Twilight Sparkle is being sent to Ponyville to learn about friendship. She's not happy about it.
Letters From A Disgruntled Friendship Student
by milesprower06
Swarm of the Century
Dear Princess Celestia,
Alright, why don't we back the fuck up here. First off, NEVER ask me to give my friendship report in person. It takes time to organize all my thoughts into presentable form. So yeah, all that shit I just spat out about stopping and listening to your friends' advice was a load of crap.
Secondly, how in the moon do you NOT know what a Parasprite is? You've ruled for over one thousand years, and you don't know what a Parasprite is. Pinkie, Ponyville's drug lord knows what a Parasprite is for crying out loud!
So I spent the day helping Ponyville get ready for a visit from you. Why? I don't know. I didn't have anything better to do. Before going to check on the bakery, I noticed that the welcome banner said Princess Celest. They ran out of room. Even more unbelievable was that they managed to spell what they could fit correctly. The town folk surpass my low expectations again.
So when I get to Sugarcube Corner, I discover that Pinkie must have had a few hits of weed, because her appetite was once again out of control, and she partially devoured the dishes being prepared for your fat flank under the guise of taste testing.
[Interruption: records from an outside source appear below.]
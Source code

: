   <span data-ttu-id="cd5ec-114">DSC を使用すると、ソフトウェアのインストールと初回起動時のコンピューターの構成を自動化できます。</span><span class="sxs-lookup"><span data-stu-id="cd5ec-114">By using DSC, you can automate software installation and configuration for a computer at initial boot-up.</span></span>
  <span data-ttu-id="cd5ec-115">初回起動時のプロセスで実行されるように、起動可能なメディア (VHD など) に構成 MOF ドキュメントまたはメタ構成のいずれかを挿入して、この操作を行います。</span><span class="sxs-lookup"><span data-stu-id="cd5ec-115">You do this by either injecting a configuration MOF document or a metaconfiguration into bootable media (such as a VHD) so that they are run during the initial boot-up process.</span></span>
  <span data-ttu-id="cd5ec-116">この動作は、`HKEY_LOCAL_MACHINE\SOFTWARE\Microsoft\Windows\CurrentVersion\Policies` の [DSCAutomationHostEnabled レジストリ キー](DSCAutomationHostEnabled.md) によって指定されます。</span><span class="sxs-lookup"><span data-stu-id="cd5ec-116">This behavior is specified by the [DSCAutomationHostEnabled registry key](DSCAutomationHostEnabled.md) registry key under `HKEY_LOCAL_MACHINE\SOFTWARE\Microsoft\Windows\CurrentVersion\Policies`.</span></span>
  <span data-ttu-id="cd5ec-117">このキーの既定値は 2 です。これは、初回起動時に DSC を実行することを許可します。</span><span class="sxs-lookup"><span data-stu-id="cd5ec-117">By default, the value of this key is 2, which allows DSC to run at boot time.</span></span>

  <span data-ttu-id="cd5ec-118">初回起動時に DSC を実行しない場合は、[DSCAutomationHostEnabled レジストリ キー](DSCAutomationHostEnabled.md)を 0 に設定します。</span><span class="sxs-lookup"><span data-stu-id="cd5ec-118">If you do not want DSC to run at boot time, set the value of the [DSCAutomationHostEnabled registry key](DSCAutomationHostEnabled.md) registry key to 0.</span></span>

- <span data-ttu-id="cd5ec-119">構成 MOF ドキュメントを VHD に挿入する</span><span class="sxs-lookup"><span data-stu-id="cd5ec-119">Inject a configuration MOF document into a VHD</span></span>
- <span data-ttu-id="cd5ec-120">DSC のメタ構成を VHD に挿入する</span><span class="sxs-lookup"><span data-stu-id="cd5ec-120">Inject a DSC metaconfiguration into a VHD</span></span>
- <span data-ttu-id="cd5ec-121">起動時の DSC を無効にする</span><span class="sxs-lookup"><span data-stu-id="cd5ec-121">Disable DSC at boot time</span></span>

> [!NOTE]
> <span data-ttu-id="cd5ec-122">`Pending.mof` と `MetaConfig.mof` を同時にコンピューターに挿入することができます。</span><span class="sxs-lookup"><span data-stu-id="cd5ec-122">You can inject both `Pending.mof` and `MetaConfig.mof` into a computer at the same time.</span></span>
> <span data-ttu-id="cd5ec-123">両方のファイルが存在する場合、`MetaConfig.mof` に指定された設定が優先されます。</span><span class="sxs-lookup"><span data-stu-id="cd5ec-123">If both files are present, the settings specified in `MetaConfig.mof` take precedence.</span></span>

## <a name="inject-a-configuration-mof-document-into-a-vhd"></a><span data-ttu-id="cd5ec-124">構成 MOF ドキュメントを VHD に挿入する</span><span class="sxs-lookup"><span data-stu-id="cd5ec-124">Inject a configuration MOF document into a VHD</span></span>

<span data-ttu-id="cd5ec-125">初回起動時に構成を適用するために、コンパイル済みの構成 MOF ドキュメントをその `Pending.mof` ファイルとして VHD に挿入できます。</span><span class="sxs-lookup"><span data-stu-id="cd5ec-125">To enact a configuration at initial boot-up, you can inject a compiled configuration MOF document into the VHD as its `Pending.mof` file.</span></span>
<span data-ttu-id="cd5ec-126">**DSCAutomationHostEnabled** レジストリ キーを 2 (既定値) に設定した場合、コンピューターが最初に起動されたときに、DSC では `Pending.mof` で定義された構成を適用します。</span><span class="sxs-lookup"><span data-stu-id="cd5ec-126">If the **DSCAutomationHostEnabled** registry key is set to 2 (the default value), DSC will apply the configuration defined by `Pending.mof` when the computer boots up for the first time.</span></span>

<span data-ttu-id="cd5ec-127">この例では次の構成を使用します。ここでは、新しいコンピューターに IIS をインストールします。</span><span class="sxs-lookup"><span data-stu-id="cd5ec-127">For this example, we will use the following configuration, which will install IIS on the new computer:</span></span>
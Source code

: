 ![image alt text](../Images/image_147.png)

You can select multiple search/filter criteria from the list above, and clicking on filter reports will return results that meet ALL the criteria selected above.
Then Fluttershy showed up with three of these really annoying fairy things. Pinkie freaked, said something about a trombone, and took off. I figured I could take one home to keep Fax Machine company while I finished cleaning up the library. First I went to show it to Rarity and Rainbow. While on the way over to the boutique, it kept on shouting at me, 'Hey!', 'Look!' and 'Listen'. Damn it was annoying. By the time I got to Carousel Boutique, it had managed to multiply, most likely through somehow having sex with itself. Rarity and Rainbow happily took one each. Little did I know I was helping spread the plague.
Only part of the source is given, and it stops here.